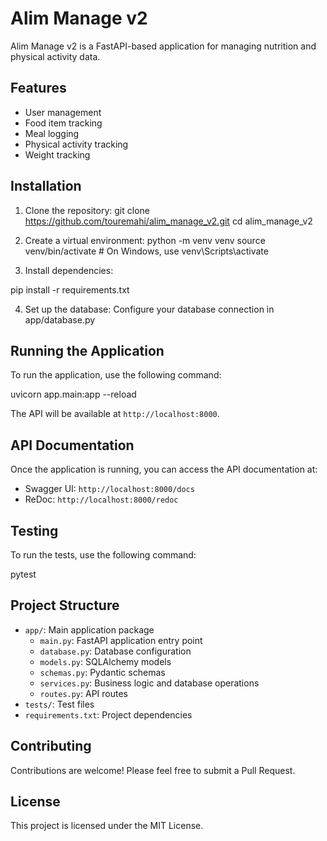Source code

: 
# Alim Manage v2

Alim Manage v2 is a FastAPI-based application for managing nutrition and physical activity data.

## Features

- User management
- Food item tracking
- Meal logging
- Physical activity tracking
- Weight tracking

## Installation

1. Clone the repository:
git clone https://github.com/touremahi/alim_manage_v2.git cd alim_manage_v2


2. Create a virtual environment:
python -m venv venv source venv/bin/activate # On Windows, use venv\Scripts\activate

3. Install dependencies:

pip install -r requirements.txt


4. Set up the database:
Configure your database connection in app/database.py


## Running the Application

To run the application, use the following command:

uvicorn app.main:app --reload

The API will be available at `http://localhost:8000`.

## API Documentation

Once the application is running, you can access the API documentation at:

- Swagger UI: `http://localhost:8000/docs`
- ReDoc: `http://localhost:8000/redoc`

## Testing

To run the tests, use the following command:

pytest

## Project Structure

- `app/`: Main application package
  - `main.py`: FastAPI application entry point
  - `database.py`: Database configuration
  - `models.py`: SQLAlchemy models
  - `schemas.py`: Pydantic schemas
  - `services.py`: Business logic and database operations
  - `routes.py`: API routes
- `tests/`: Test files
- `requirements.txt`: Project dependencies

## Contributing

Contributions are welcome! Please feel free to submit a Pull Request.

## License

This project is licensed under the MIT License.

▶ _EXERCISE BRIEF_
Throughout the data above, report every line that contains the string "activity".

▶ _YOUR SOLUTION_
Alim Manage v2 is a FastAPI-based application for managing nutrition and physical activity data.
- Physical activity tracking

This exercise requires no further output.